A co, jeśli tak się jednak nie stanie? Co, jeśli – rzecz dla mnie niewyobrażalna i która rozważam czysto teoretycznie - prezydent wolnej Polski z nieznanych mi powodów jednak nie podpisze ustawy mającej przywrócić cześć milionom polskich ofiar II wojny światowej i Bohaterom, którym łgarze z Izraela plują dziś w twarz? W takiej sytuacji, taki drobiazg, jak oczywisty fakt, że wetując tę ustawę lub odsyłając ja do Trybunału Konstytucyjnego, raz na zawsze, definitywnie, ostatecznie i już nieodwołalnie (!) - i to bez względu na to, jak będzie przebiegała jego dalsza kadencja i co jeszcze w jej trakcie zrobi oraz czego nie zrobi - straciłby moje poparcie, może nie mieć dla niego żadnego znaczenia. Może nie mieć znaczenia także i to, że nieodwołalnie – jestem tego pewien – straciłby poparcie milionów innych Polaków i jako polityk, byłby w Polsce skończony. Ale może mieć znaczenie co innego: bez względu na to, co do tego momentu zrobił i co jeszcze zrobi w całym swoim życiu, potomni zapamiętają go tak, jak zachowa się właśnie teraz – jako polskiego Prezydenta, który wbrew naciskom z za granicy i tabunom kłamców, odważnie bronił prawdy i honoru swoich Rodaków lub jako tchórza, który zdradził ideały przyświecające ufającym mu ludziom i jednocześnie zdradził swoich wyborców, którzy uwierzyli, że będzie prawdziwym Prezydentem wolnej Polski i Polaków.

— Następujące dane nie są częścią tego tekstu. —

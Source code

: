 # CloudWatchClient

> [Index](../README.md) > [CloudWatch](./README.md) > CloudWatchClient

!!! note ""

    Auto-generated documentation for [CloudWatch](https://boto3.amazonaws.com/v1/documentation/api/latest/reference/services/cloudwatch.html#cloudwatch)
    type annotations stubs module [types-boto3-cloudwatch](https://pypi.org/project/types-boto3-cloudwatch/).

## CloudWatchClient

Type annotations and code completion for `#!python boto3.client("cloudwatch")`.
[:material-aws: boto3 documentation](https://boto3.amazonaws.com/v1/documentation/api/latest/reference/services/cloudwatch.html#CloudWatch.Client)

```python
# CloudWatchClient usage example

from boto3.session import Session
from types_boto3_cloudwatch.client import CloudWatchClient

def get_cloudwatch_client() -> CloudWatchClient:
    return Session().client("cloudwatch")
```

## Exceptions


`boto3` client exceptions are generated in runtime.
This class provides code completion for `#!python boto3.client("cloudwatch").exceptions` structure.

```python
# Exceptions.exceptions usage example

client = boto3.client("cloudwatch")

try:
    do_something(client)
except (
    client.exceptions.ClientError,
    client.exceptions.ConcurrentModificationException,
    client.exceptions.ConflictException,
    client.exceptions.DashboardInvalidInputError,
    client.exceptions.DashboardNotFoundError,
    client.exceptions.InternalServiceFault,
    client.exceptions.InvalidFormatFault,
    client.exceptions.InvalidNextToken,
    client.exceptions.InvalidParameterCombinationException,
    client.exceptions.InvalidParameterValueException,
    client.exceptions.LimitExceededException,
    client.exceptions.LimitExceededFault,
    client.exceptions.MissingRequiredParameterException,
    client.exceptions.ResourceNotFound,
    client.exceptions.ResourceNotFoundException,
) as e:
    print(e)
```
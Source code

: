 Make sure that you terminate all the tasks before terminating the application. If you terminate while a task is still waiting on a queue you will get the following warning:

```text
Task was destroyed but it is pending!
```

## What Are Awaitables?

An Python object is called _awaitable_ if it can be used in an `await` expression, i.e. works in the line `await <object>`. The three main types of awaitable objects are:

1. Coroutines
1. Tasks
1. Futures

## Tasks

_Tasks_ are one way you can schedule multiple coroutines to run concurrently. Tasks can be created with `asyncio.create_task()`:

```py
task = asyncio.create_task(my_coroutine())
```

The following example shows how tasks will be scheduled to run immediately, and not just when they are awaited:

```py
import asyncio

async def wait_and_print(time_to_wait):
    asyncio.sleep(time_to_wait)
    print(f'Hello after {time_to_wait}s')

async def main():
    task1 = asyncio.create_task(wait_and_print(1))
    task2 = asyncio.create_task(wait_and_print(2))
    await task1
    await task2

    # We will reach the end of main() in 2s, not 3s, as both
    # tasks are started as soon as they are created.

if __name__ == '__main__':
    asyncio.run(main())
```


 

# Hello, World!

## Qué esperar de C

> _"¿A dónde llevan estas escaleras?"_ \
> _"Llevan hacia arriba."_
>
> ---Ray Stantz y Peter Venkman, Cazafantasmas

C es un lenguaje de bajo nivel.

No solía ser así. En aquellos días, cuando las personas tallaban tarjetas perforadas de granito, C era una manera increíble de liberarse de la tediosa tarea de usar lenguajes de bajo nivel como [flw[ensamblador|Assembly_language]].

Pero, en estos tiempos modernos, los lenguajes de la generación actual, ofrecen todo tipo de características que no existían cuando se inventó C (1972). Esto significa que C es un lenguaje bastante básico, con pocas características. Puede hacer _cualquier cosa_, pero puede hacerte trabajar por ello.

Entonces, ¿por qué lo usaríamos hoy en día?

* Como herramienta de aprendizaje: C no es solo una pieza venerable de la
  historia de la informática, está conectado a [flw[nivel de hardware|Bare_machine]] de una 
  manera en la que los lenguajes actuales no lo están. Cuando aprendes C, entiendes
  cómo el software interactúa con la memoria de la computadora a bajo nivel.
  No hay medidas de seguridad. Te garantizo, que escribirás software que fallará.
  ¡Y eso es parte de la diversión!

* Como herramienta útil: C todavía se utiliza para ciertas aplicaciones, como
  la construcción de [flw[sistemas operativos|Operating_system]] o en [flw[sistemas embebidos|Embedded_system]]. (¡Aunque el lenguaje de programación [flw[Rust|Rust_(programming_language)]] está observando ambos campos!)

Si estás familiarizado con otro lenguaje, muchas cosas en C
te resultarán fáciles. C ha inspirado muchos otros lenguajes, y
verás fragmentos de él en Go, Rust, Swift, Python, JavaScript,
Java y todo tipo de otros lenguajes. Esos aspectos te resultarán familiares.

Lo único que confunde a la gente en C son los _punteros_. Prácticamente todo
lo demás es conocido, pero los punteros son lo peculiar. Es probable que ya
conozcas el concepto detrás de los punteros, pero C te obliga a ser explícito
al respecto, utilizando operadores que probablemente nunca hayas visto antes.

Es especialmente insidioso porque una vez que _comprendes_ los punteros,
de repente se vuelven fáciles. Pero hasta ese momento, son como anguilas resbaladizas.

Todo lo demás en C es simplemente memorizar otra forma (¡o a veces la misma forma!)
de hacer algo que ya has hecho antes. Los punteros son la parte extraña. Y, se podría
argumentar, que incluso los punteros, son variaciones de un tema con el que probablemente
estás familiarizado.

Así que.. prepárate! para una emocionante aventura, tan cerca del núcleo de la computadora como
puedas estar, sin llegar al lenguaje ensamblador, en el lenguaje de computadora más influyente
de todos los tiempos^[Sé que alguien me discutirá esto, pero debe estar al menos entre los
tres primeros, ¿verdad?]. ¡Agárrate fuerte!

To jednak rozważania czysto teoretyczne, bo nie mieści mi się po prostu w głowie, by Prezydent Polski, w tej akurat sprawie, nie zachował się, jak trzeba. W historii są bowiem takie „mosty”, których przekroczenie bądź nie, decyduje o biegu losów i dziejów - tak ludzi jak i narodów. Przed takim mostem stoimy teraz my wszyscy, a konsekwencje podejmowanych decyzji, dobre i złe, spadną na następne pokolenia. Tak bowiem, jak do momentu rozpętania całej tej zawieruchy przez Żydów - i wyłącznie przez Żydów, to trzeba mówić jasno, bo nowelizacja ustawy o IPN broni tylko fundamentalnej prawdy i jako taka powinna wejść w życie dawno temu – tkwiliśmy przed nimi w pozycji klęczącej, tak wycofanie się z ustawy choćby o milimetr rzuciłoby nas w błoto na twarz, a z tego błota nie podnieślibyśmy się już przez następne dziesięciolecia, może nawet nigdy.”

Powyższy tekst sprzed kilku dni był moim Rubikonem, a liczba komentarzy, maili i sms – ów, jakie otrzymałem, wskazuje, że nie tylko moim. Prezydent Andrzej Duda idąc „tropami” Sejmu i Senatu, ustawę o IPN podpisał – i bardzo dobrze się stało. Byłoby jednak jeszcze lepiej, gdyby w tej kluczowej dla przyszłości naszego kraju sprawie Sejm, Senat i Prezydent Polski wypowiedzieli się nie tylko spójnie i jednym głosem, ale też bez żadnego „ale”, twardo, jak w pieśni z „Piwnicy pod baranami”: „ Są także dwa słowa - klucze i każdy dobrze to wie, jak trudno przed nimi uciec, wybieraj: tak albo nie”. Mimo wszystko szkoda, że dobra co do zasady decyzja Prezydenta, przypomina jednak siedzenie na barykadzie, według zasady: „Panu Bogu świeczkę, a diabłu ogarek”. Można było jednym ruchem, ostatecznie i nieodwołalnie, niczym cięcie nożem, zamknąć kwestię, mówiąc „tak”- jak we wspomnianej wcześniej pieśni: „Tak, choćby piekło, szatani, Tak, choćby dach walił się, Tak, choćby pękały ściany, Tak, choćby wszyscy na nie - Wybieraj, nie wahaj się”. Powiedzenie „tak - ale…”, to mimo wszystko nie do końca wykorzystana szansa na jednoznaczne powstanie z kolan – bo Bóg jeden wie, jak długo będzie to teraz procedowane w Trybunale Konstytucyjnym i jak w ogóle wszystko to się skończy.